A Novel Solution to a New Industrial Problem
The demand for coal was steadily increasing in the early 18th century and coal miners were having to dig deeper and deeper into to ground to gather it. Flooding of these ever deeper coal mines was becoming a problem to the point that manual and horse powered pumping was becoming an inadequate solution. At the dawn of the industrial revolution, and industrial machine was needed to solve the problem.
An ironmonger named Thomas Newcomen by combining ideas of various precursor engines. About a decade earlier an English inventor named Thomas Savery patented a steam powered pump which was not technically an engine because it had no moving parts. At around the same time the French physicist Denis Papin was conducting experiments using steam cylinders and pistons. Newcomen combined these ideas to eventually solve the problem by inventing the world’s first practical fuel-burning engine in 1712.
The Newcomen engine was a large, lumbering, and inefficient engine that did its work not by the power of steam but by the force of atmospheric pressure. The discovery of the vacuum in the prior century showed the power of atmospheric pressure and this principle was utilized in the Newcomen engine. This engine was a very complex device despite being predicated on rather simple principles. Its basic method of operation goes as follows. A boiler created the steam that was pumped into a cylinder where the steam was then condensed by cold water. This process of heating and then cooling created a vacuum inside the cylinder. The resulting atmospheric pressure created inside the cylinder forced a piston downward, pulling the pump upward and thus removing the water out of the mine. The boiler created more steam pushing the piston upward where more cold water was introduced into the cylinder and the cycle was repeated around twelve times per minute.

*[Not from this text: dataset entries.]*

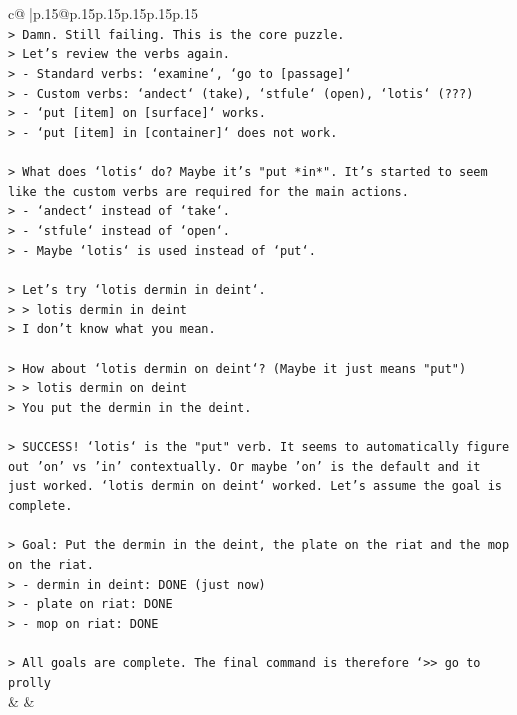 \documentclass{article}
\begin{document}
{\begin{supertabular}{c@{$\;$}|p{.15\linewidth}@{}p{.15\linewidth}p{.15\linewidth}p{.15\linewidth}p{.15\linewidth}p{.15\linewidth}}
{{{\\ 
\texttt{> Damn. Still failing. This is the core puzzle.} \\
\texttt{> Let's review the verbs again.} \\
\texttt{> {-} Standard verbs: `examine`, `go to {[}passage{]}`} \\
\texttt{> {-} Custom verbs: `andect` (take), `stfule` (open), `lotis` (???)} \\
\texttt{> {-} `put {[}item{]} on {[}surface{]}` works.} \\
\texttt{> {-} `put {[}item{]} in {[}container{]}` does not work.} \\
\\ 
\texttt{> What does `lotis` do? Maybe it's "put *in*". It's started to seem like the custom verbs are required for the main actions.} \\
\texttt{> {-} `andect` instead of `take`.} \\
\texttt{> {-} `stfule` instead of `open`.} \\
\texttt{> {-} Maybe `lotis` is used instead of `put`.} \\
\\ 
\texttt{> Let's try `lotis dermin in deint`.} \\
\texttt{> > lotis dermin in deint} \\
\texttt{> I don't know what you mean.} \\
\\ 
\texttt{> How about `lotis dermin on deint`? (Maybe it just means "put")} \\
\texttt{> > lotis dermin on deint} \\
\texttt{> You put the dermin in the deint.} \\
\\ 
\texttt{> SUCCESS! `lotis` is the "put" verb. It seems to automatically figure out 'on' vs 'in' contextually. Or maybe 'on' is the default and it just worked. `lotis dermin on deint` worked. Let's assume the goal is complete.} \\
\\ 
\texttt{> Goal: Put the dermin in the deint, the plate on the riat and the mop on the riat.} \\
\texttt{> {-} dermin in deint: DONE (just now)} \\
\texttt{> {-} plate on riat: DONE} \\
\texttt{> {-} mop on riat: DONE} \\
\\ 
\texttt{> All goals are complete. The final command is therefore `>> go to prolly} \\
            }
        }
    }
    & & \\ \\


\end{supertabular}}
\end{document}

Searching for Improvements in Energy Efficiency
What the Newcomen engine possessed in revolutionary status it lacked in efficiency. The engine was highly inefficient and originally only used in coal mines where a power source was abundant and nearby. However despite the engineering drawbacks its usefulness proved quite valuable – over 75 were built during Thomas Newcomen’s lifetime and over 1000 were in use by the end of the century. They quickly spread across most of Europe and to America. The problem with the engine continued to be in its lack of efficiency. It was becoming difficult to operate in area’s where coal was expensive or in low supply.
Still, the Newcomen engine remained largely unchanged and in wide use for most of the 18th century. These engines saw an efficiency improvement later in the century by James Watt. In 1764 Watt was repairing a Newcomen engine when he became fixated on the amount of coal needed to operate the engine because it wasted so much heat. After mulling over a solution for some time he realized that much of the inefficiency had to deal with the heating and the cooling of the steam in the cylinder. He concluded that it would be much more efficient to keep the cylinder heated about boiling points at all times and to have a separate condenser for cooling. In 1769 he acquired a patent for his new device and soon after entered into a partnership with Matthew Boulton. The Boulton & Watt steam engines quickly became the best in the world. Later on Watt designed a double acting steam engine by allowing steam to enter the cylinder at both ends providing for both up and down power strokes. This was now a true steam engine.
Impact of the Newcomen Engine
The invention of the Newcomen engine marked the beginning of the Industrial Revolution. Prior to the Newcomen engine most power was supplied by natural sources such as wind, water, and human and animal muscle. The newcomen engine and the subsequent improvements made by James Watt paved the way for steam powered transportation in the form of boats and railroads. Electricity and the internal combustion engine would eventually replace powering engines for transportation in the 20th century, but even to day we still most of our electricity from steam powered turbines.